Quetta was one of the cities most heavily affected
Riot police moved in to disperse protesters throwing stones in Peshawar in North-West Frontier Province.
Nationalists demanding greater political and economic rights also took to the streets in the restive south-west province of Balochistan.
Activists say ethnic groups in smaller provinces do not have equal rights.
Supporters of the Pakistan Oppressed Nations Movement (PONM) disrupted normal life in Balochistan, Sindh and North-West Frontier Province.
The shutdown was most effective in Peshawar and in Quetta, capital of Balochistan.
Hundreds of supporters of the regional and nationalist groups stayed on the streets of cities in Balochistan during the day to ensure a shutdown.
Reports from the interior of Sindh said businesses in most of the cities there were also closed and there was also a partial strike in Karachi, with shops shut in the suburbs and most public transport off the roads.
A government official said transport companies pulled buses off the roads because of overnight violence during which several vehicles were set on fire.
Three more buses were torched on Thursday morning.
In Peshawar, PONM supporters took to the streets on Thursday morning, throwing stones at passing vehicles and shops that had opened.
Police detained an opposition senator, Raza Ahmed Raza, and dozens of others.
Outlets of the Subway food chain and Honda cars were damaged.
There were also reports of sporadic clashes in some parts of Balochistan, but officials say by and large the situation remained under control.
Baloch tribesmen are one of the most vocal ethnic groups
PONM is an alliance of several groups that aspire for greater rights for smaller provinces.

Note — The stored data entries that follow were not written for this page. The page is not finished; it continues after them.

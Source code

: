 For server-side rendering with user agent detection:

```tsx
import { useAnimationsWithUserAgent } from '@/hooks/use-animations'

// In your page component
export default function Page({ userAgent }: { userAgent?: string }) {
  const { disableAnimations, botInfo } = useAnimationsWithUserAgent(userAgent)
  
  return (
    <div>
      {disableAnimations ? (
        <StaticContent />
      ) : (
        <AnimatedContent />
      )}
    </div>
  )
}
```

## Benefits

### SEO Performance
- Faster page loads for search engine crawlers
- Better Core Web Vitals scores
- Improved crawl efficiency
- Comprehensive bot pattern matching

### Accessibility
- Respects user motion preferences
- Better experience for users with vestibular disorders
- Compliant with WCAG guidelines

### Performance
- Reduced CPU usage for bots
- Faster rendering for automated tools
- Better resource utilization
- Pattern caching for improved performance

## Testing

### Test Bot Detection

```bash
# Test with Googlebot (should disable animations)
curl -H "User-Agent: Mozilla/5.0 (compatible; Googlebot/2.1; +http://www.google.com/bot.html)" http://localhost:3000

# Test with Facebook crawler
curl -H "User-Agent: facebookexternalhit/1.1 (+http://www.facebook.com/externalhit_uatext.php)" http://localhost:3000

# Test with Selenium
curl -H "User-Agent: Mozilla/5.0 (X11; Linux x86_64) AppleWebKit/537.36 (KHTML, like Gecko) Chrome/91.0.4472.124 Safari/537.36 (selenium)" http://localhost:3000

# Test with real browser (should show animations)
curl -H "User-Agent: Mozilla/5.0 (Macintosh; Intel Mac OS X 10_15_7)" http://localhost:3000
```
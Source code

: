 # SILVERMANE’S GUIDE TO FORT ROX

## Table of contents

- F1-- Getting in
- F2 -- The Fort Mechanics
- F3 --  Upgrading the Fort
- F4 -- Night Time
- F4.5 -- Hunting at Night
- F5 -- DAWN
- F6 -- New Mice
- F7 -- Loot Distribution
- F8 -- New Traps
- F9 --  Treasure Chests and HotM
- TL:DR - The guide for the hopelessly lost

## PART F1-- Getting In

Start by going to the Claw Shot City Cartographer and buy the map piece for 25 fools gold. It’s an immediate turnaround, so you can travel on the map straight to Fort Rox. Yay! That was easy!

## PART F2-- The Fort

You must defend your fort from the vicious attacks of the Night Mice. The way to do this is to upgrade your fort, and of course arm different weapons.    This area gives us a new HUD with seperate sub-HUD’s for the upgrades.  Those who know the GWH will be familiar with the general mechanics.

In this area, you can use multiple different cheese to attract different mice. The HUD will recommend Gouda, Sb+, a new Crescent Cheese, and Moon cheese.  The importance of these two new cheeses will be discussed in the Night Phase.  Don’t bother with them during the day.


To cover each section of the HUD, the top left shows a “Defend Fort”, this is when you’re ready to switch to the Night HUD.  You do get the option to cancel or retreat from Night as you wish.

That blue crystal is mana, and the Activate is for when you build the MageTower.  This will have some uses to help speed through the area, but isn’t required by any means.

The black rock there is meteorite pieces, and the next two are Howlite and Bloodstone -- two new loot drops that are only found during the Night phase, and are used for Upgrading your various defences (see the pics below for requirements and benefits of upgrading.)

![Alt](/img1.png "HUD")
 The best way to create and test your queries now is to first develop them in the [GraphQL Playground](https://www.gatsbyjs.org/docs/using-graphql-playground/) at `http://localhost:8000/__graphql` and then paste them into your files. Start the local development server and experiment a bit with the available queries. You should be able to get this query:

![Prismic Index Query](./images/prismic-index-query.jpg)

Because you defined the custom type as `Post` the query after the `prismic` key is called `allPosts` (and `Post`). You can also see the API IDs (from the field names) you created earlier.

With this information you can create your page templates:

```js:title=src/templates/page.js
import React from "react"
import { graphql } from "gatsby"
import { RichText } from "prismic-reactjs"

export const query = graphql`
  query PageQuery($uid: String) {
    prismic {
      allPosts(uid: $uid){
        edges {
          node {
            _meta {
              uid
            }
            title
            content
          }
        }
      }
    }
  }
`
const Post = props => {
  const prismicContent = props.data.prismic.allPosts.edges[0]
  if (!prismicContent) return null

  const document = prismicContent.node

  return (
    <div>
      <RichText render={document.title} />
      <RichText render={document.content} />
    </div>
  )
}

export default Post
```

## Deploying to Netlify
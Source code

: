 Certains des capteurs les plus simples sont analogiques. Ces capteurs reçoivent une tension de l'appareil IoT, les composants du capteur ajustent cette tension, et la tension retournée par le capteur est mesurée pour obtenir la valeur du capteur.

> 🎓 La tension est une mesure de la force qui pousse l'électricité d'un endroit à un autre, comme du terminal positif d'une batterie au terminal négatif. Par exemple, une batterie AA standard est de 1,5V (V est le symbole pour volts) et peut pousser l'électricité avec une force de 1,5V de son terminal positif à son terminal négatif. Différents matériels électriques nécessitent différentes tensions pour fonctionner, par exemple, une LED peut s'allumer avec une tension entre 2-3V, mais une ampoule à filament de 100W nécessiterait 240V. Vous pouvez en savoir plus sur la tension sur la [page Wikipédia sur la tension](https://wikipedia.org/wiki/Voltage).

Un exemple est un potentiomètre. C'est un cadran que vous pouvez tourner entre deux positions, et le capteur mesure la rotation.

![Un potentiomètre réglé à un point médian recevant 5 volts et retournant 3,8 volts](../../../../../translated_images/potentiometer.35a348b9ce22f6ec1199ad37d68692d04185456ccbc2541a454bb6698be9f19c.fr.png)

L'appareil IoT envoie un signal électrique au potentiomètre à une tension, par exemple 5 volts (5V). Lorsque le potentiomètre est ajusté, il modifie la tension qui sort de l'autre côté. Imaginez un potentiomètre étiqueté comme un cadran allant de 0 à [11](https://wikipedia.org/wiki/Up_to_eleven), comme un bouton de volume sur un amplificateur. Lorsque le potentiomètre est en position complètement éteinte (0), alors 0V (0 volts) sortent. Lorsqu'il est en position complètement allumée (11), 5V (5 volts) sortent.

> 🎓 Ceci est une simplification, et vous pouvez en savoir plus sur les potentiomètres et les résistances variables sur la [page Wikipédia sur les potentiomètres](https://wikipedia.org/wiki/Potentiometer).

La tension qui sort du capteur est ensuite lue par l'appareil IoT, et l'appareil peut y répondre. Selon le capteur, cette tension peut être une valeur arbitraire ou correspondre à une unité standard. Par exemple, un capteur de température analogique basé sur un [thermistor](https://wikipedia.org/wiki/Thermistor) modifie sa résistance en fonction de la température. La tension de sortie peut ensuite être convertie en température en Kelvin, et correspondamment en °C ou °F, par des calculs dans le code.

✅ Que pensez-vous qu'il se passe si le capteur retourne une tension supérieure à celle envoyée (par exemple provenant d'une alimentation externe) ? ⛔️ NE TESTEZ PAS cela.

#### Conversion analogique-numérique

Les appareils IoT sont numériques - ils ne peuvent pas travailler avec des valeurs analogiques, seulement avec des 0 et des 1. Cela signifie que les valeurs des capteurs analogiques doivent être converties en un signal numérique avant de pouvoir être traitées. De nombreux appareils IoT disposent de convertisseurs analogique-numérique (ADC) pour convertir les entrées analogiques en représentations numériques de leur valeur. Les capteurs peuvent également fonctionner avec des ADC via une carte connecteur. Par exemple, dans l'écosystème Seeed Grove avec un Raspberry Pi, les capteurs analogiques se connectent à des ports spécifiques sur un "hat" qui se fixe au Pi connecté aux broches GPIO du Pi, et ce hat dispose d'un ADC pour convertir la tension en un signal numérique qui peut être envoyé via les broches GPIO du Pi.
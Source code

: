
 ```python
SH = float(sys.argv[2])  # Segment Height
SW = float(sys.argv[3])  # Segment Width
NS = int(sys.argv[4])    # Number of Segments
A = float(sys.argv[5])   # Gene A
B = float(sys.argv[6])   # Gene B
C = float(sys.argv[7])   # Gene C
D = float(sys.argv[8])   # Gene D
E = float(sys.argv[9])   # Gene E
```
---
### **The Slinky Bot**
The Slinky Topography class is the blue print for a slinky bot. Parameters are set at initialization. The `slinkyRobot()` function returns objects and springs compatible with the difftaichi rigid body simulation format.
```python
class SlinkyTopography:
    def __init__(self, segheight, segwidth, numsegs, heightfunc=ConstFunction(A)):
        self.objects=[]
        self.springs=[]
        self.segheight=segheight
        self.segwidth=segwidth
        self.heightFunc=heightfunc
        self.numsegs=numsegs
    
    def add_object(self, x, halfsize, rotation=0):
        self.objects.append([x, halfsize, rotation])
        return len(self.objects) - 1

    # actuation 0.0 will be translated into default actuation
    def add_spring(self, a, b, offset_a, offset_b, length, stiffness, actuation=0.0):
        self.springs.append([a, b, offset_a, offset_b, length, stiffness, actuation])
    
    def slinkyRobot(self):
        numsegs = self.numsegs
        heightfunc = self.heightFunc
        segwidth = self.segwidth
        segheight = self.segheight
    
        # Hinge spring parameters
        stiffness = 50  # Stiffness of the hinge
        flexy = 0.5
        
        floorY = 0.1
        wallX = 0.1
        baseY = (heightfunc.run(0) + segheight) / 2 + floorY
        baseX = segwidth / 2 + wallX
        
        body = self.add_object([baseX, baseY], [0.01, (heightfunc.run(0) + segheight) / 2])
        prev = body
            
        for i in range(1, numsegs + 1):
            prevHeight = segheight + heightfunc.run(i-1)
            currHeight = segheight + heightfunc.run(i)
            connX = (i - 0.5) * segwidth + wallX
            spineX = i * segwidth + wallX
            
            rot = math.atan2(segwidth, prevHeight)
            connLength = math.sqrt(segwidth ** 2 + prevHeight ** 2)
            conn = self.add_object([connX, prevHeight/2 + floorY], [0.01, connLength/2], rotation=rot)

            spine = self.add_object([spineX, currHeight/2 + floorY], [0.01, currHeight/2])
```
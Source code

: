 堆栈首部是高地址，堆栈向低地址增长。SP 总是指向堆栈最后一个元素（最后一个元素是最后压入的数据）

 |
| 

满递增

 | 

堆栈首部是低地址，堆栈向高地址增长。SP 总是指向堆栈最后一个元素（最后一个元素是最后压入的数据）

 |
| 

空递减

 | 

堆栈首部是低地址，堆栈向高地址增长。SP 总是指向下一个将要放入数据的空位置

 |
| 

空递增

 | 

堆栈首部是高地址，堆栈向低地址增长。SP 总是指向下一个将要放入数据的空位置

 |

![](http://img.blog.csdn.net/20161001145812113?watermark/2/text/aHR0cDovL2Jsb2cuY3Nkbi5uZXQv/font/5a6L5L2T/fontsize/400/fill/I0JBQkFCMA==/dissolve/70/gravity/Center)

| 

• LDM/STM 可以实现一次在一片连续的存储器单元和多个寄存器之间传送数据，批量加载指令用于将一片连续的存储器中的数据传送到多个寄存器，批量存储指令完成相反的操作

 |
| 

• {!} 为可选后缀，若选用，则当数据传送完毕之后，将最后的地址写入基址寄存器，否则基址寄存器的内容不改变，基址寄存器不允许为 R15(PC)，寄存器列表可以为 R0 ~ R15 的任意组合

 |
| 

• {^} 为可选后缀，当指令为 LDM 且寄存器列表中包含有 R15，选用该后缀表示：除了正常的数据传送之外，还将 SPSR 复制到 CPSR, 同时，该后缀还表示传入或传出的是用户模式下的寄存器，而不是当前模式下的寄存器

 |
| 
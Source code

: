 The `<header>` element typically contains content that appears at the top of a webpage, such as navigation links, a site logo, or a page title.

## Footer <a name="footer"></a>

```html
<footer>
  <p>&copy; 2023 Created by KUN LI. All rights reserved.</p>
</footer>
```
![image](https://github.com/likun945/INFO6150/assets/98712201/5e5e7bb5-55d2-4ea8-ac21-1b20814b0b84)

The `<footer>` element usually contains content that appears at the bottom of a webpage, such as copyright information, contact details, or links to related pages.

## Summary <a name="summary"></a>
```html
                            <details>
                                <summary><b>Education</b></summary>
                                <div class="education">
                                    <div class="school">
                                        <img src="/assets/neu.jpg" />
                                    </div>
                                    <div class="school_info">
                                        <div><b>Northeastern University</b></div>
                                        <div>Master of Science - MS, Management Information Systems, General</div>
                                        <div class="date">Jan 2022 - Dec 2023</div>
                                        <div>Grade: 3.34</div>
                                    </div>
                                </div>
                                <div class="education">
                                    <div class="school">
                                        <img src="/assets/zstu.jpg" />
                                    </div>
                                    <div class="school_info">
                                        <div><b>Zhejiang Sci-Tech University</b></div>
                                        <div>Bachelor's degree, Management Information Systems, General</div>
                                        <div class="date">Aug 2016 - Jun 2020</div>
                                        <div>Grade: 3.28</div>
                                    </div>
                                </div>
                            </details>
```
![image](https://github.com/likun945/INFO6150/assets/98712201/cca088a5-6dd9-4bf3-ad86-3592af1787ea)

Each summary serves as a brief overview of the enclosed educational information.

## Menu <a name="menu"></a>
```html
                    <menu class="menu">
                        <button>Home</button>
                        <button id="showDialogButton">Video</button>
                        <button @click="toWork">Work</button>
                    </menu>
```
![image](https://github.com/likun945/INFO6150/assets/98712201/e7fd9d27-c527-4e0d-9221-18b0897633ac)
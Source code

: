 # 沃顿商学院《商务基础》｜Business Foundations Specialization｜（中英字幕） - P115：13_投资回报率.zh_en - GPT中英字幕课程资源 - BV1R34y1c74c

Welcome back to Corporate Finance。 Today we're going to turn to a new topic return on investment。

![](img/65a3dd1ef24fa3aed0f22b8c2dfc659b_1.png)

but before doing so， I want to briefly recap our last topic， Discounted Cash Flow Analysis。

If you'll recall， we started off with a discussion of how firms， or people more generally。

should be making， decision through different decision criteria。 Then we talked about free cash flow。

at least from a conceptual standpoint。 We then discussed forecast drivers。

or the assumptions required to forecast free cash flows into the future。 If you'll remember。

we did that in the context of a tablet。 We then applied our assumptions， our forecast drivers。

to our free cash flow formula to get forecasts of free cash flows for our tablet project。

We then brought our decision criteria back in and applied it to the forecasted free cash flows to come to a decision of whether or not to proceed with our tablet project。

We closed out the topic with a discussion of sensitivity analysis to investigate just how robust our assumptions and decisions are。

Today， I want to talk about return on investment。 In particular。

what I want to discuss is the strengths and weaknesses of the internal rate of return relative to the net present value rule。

The alliance accuses the bigger province, Punjab, which has largely ignored the strike call, and the federal government of denying people rights in other areas.
They say that people in smaller provinces are not given their due share of jobs.
Its main demand is for a new national constitution to ensure equal rights.
The BBC's Zaffar Abbas in Islamabad says that recently the alliance has been rallying around armed Baloch nationalists, who in their campaign for greater rights have started what is effectively a mini-insurgency by targeting government installations in Balochistan.
Eight soldiers and dozens of local died in clashes at Dera Bugti last month.